Even though the original Stable Diffusion framework generates high quality images, integrating the Stable Diffusion framework with the Self-Attention Guidance pipeline can enhance the results drastically. To evaluate its effect, developers use empty prompts for Stable Diffusion with random seed for each image pair, and use human evaluation on 500 pairs of images with and without Self-Attention Guidance. The results are demonstrated in the following image.  

Furthermore, the implementation of SAG can enhance the capabilities of the Stable Diffusion framework as fusing Classifier-Free Guidance with Self-Attention Guidance can broaden the range of Stable Diffusion models to text-to-image synthesis. Furthermore, the generated images from the Stable Diffusion model with Self-Attention Guidance are of higher quality with lesser artifacts thanks to the self-conditioning effect of the SAG pipeline as demonstrated in the following image. 

Current Limitations

Although the implementation of the Self-Attention Guidance pipeline can substantially improve the quality of the generated images, it does have some limitations. 

One of the major limitations is the orthogonality with Classifier-Guidance and Classifier-Free Guidance. As it can be observed in the following image, the implementation of SAG does improve the FID score and prediction score that means that the SAG pipeline contains an orthogonal component that can be used with traditional guidance methods simultaneously. 

However, it still requires diffusion models to be trained in a specific manner that adds to the complexity as well as computational costs. 

Furthermore, the implementation of Self-Attention Guidance does not increase the memory or time consumption, an indication that the overhead resulting from the operations like masking & blurring in SAG is negligible. However, it still adds to the computational costs as it includes an additional step when compared to no guidance approaches. 

Final Thoughts

In this article, we have talked about Self-Attention Guidance, a novel and general formulation of guidance method that makes use of internal information available within the diffusion models for generating high-quality images.
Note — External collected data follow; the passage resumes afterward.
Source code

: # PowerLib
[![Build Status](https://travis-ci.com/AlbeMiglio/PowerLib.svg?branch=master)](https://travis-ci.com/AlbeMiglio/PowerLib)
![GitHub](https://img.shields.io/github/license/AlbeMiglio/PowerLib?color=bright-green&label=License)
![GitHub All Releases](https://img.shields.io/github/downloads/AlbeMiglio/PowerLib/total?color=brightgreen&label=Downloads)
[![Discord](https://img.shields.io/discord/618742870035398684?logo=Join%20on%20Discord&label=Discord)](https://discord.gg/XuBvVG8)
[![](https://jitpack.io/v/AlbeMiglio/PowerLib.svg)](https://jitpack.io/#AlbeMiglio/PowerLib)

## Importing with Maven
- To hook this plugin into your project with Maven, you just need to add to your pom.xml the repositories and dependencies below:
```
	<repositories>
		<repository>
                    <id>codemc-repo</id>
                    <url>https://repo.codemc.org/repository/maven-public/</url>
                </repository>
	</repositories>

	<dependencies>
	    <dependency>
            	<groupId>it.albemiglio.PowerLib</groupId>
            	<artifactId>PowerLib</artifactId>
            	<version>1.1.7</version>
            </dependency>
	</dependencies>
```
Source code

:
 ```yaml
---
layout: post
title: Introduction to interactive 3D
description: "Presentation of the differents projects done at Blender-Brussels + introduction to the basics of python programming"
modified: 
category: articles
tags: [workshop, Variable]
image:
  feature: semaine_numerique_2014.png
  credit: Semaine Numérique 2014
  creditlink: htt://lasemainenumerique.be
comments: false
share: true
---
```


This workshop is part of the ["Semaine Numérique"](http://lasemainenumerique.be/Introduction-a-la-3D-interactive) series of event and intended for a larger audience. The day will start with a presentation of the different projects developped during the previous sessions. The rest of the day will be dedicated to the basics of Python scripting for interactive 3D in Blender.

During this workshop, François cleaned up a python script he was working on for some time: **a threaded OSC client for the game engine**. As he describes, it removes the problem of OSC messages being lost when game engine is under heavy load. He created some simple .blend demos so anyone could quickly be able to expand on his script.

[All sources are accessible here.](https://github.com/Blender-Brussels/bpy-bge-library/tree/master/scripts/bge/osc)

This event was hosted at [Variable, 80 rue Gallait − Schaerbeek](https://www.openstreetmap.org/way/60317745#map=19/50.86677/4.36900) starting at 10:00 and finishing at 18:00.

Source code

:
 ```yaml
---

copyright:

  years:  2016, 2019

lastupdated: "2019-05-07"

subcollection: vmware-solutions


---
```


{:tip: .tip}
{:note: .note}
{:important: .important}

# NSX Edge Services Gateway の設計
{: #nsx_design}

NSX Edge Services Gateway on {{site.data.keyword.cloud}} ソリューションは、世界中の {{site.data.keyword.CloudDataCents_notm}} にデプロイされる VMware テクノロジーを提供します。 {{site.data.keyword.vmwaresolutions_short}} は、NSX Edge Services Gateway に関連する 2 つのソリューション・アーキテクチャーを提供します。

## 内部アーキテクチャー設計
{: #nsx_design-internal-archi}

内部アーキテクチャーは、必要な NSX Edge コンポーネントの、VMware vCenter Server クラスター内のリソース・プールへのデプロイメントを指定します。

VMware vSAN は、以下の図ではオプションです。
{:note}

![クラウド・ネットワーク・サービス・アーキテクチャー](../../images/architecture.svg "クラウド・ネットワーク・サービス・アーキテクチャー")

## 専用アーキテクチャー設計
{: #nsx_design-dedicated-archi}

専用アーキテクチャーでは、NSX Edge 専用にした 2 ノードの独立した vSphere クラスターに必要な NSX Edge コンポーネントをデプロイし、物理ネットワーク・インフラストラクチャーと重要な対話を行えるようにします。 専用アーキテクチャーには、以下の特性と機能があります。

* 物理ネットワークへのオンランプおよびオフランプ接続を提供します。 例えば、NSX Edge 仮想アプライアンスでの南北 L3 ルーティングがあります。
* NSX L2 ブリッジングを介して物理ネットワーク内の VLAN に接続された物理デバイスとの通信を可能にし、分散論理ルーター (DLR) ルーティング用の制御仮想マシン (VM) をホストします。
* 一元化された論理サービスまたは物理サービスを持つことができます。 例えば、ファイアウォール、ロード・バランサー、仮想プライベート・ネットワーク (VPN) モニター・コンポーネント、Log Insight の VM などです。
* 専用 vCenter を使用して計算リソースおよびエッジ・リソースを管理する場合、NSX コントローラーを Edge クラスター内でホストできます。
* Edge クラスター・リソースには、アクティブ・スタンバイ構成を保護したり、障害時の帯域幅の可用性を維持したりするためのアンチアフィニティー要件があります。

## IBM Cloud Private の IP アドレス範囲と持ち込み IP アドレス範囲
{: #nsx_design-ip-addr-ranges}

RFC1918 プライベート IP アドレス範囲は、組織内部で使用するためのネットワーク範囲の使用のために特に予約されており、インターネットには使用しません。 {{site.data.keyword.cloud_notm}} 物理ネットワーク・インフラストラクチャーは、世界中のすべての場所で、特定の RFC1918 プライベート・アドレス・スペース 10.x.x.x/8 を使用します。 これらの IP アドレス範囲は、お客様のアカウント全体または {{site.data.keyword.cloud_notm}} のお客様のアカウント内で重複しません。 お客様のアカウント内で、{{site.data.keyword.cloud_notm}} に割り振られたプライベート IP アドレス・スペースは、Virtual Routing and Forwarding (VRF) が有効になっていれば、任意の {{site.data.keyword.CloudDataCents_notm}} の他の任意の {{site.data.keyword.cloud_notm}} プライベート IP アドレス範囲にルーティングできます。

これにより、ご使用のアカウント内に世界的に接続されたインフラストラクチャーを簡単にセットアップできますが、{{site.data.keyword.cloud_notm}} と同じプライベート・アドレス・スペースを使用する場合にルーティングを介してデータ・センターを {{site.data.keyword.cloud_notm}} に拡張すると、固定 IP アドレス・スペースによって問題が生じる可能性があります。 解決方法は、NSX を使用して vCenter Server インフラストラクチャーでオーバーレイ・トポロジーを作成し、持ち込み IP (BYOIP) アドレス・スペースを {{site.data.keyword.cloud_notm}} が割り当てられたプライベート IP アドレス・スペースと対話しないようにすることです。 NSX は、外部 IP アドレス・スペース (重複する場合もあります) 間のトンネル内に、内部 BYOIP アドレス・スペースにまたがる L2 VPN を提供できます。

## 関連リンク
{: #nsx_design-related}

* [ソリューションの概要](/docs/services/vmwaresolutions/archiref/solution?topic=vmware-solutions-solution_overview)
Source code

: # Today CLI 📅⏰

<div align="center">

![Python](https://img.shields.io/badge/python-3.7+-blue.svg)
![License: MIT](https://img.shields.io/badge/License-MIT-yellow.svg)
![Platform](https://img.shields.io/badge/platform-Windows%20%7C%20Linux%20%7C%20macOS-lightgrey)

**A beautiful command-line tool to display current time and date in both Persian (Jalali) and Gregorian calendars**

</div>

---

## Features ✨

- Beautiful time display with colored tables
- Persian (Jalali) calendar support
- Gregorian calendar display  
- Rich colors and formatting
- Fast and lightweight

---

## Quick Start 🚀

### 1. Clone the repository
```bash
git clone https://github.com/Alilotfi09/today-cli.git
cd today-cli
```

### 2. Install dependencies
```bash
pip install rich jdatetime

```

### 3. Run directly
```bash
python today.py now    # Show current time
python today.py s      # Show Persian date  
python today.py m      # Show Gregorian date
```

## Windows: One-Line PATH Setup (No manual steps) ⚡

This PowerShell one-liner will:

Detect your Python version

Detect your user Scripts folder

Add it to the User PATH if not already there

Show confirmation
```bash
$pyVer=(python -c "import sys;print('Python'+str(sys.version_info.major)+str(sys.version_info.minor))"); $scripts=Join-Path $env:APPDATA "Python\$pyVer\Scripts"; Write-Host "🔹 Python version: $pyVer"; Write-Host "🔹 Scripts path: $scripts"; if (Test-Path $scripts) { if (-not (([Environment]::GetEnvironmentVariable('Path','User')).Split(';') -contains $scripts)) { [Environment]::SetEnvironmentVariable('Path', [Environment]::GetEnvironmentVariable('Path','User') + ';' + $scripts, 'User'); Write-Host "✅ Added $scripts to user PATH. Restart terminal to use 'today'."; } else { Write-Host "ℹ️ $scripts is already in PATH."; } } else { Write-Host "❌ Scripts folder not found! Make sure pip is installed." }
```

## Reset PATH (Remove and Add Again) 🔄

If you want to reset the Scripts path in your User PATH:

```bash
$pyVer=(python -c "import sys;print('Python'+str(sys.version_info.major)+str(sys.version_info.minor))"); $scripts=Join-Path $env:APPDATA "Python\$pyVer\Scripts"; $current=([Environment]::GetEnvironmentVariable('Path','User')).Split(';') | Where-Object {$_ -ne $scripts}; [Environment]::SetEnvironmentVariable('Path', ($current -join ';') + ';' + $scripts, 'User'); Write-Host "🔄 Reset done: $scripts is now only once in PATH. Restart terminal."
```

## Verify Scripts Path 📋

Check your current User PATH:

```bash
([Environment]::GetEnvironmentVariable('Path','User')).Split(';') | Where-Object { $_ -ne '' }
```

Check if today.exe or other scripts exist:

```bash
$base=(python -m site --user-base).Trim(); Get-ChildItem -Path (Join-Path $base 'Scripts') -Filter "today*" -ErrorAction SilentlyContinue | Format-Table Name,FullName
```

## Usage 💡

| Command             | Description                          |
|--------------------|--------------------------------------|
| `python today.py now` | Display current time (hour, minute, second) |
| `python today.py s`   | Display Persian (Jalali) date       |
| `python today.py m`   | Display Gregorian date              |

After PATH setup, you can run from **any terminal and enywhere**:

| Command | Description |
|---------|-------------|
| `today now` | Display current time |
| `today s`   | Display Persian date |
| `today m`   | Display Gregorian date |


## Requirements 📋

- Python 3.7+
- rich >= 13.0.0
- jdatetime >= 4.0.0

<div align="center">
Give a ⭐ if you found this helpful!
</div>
Self-Attention Guidance is based on the simple principle of generalized formulation, and the assumption that internal information contained within intermediate samples can serve as guidance as well. The Self-Attention Guidance pipeline is a condition-free and training-free approach that can be implemented across various diffusion models, and uses self-conditioning to reduce the artifacts in the generated images, and boosts the overall quality.